Prompt – Find the lines of the records in which the word "lebih" appears and report how many there are, as a number alone.

Stored data entries:
• • • • •

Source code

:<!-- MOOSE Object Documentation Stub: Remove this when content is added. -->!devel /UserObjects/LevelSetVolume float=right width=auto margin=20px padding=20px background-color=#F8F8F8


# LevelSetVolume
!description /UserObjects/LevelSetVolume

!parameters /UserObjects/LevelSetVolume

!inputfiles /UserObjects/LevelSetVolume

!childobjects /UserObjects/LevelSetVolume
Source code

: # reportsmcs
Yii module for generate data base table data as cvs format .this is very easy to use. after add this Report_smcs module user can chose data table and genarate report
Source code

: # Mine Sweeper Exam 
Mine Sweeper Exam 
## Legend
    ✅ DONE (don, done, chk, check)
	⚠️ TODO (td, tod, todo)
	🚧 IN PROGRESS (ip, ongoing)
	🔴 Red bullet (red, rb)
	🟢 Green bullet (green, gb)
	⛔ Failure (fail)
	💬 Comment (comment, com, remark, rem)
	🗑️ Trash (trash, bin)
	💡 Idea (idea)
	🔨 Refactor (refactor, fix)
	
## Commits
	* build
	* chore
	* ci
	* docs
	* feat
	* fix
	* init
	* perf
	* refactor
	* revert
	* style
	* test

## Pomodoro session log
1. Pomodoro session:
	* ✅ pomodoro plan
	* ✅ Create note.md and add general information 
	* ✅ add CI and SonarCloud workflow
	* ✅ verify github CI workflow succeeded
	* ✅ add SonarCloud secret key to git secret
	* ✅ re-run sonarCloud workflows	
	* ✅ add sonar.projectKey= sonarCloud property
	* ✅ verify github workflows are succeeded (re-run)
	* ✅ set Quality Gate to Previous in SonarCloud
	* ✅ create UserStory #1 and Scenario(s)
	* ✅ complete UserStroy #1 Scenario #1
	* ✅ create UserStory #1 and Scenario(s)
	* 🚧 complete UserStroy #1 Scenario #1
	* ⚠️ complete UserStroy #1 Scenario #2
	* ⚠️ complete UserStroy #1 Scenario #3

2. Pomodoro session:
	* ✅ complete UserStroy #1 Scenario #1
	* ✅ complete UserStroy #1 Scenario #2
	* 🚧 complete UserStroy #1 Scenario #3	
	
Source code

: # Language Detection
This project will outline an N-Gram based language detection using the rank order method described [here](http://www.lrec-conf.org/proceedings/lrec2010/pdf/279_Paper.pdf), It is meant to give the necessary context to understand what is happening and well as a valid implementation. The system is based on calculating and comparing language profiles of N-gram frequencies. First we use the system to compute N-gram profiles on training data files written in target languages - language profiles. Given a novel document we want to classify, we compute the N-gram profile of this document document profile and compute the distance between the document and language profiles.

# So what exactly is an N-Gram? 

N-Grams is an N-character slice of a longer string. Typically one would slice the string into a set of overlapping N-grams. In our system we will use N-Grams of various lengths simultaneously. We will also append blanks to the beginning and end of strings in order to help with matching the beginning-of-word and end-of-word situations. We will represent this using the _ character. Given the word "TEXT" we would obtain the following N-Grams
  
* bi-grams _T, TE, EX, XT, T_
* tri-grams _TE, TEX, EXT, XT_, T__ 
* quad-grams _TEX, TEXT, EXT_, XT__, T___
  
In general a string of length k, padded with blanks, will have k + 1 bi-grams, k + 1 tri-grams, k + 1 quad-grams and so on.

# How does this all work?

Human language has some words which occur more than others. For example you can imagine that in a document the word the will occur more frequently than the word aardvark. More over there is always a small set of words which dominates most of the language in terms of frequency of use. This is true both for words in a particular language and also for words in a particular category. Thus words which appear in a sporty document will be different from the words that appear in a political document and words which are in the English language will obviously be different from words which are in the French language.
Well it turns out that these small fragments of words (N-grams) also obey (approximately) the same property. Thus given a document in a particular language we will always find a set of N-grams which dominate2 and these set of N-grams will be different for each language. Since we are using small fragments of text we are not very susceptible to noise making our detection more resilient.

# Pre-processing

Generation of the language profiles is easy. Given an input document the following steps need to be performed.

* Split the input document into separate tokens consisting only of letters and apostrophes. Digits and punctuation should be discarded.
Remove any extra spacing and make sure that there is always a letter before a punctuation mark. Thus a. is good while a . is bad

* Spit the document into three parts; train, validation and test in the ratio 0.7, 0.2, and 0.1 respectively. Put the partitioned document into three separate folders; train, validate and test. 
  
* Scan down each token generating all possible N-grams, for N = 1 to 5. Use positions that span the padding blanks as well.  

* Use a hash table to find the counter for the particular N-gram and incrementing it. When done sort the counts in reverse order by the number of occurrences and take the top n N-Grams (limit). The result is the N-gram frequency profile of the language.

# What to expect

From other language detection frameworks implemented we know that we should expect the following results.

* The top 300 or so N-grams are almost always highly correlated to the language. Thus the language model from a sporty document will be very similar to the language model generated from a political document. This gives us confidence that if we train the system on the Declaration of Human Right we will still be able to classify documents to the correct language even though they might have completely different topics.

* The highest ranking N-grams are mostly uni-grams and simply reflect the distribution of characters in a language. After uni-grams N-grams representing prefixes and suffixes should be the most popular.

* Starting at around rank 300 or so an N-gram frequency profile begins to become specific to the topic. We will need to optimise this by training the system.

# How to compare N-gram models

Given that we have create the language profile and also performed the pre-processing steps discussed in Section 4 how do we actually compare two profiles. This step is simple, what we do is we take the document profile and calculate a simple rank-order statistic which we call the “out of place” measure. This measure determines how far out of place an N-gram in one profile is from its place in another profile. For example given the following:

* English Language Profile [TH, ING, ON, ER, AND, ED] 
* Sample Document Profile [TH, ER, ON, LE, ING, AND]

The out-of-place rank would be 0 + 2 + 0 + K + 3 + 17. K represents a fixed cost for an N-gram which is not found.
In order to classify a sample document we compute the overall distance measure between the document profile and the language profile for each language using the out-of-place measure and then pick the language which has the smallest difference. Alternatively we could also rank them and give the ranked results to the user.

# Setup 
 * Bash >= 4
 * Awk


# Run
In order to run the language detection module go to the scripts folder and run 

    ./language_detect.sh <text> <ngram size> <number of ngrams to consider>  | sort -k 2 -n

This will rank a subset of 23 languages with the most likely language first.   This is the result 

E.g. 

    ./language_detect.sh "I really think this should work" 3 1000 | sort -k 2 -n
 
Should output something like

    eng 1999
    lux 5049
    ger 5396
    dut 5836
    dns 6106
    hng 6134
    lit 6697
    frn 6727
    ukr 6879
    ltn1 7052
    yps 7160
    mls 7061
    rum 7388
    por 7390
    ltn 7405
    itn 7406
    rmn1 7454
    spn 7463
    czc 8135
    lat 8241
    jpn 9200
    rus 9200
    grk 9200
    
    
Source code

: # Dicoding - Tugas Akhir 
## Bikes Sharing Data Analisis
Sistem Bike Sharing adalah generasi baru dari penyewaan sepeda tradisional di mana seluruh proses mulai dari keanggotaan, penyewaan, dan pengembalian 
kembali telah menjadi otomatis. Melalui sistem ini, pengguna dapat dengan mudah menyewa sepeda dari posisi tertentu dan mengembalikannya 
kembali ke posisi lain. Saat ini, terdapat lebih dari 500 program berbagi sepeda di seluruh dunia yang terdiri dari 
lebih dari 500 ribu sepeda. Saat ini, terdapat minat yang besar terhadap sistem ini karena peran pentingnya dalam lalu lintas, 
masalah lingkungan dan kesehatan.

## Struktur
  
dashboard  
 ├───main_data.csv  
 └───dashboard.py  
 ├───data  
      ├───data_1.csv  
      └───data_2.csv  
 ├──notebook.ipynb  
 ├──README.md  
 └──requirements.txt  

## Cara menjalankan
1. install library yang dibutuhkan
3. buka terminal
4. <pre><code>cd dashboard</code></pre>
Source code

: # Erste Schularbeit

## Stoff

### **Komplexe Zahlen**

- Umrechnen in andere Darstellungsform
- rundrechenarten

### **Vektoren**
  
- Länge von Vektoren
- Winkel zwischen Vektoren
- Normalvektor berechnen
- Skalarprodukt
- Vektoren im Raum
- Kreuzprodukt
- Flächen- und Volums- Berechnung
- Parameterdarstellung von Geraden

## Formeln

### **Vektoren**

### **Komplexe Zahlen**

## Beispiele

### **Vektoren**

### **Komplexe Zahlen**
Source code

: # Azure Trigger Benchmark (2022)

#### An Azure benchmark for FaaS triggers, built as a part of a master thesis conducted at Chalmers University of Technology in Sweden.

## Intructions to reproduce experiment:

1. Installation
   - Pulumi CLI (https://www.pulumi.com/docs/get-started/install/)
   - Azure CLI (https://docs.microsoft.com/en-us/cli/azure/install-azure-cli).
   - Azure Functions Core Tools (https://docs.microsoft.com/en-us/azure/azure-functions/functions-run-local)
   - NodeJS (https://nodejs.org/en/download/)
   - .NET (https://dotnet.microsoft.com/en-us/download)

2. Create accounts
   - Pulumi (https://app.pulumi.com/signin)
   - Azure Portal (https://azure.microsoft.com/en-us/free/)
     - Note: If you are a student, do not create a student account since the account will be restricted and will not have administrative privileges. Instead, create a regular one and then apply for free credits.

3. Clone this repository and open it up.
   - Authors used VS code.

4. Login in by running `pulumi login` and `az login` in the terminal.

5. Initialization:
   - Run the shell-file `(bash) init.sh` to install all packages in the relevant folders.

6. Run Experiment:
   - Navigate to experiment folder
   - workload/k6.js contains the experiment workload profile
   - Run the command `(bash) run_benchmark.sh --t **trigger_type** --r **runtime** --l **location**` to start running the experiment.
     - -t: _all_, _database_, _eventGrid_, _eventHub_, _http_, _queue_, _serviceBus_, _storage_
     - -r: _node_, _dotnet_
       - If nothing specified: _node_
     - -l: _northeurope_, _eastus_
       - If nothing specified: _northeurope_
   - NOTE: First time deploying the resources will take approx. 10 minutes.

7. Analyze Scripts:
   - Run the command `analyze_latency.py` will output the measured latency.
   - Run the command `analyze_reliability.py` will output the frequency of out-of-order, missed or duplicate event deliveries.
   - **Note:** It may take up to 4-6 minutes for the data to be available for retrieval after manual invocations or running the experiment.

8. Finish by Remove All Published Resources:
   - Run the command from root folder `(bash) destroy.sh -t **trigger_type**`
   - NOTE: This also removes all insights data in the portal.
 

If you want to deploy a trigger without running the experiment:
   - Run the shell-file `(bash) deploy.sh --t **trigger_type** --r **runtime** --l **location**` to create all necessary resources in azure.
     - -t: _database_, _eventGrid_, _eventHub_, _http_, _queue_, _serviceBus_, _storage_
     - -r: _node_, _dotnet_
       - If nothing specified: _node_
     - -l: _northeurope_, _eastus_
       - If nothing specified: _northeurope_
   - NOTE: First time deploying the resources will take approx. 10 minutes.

• • • • •

Answer section – 2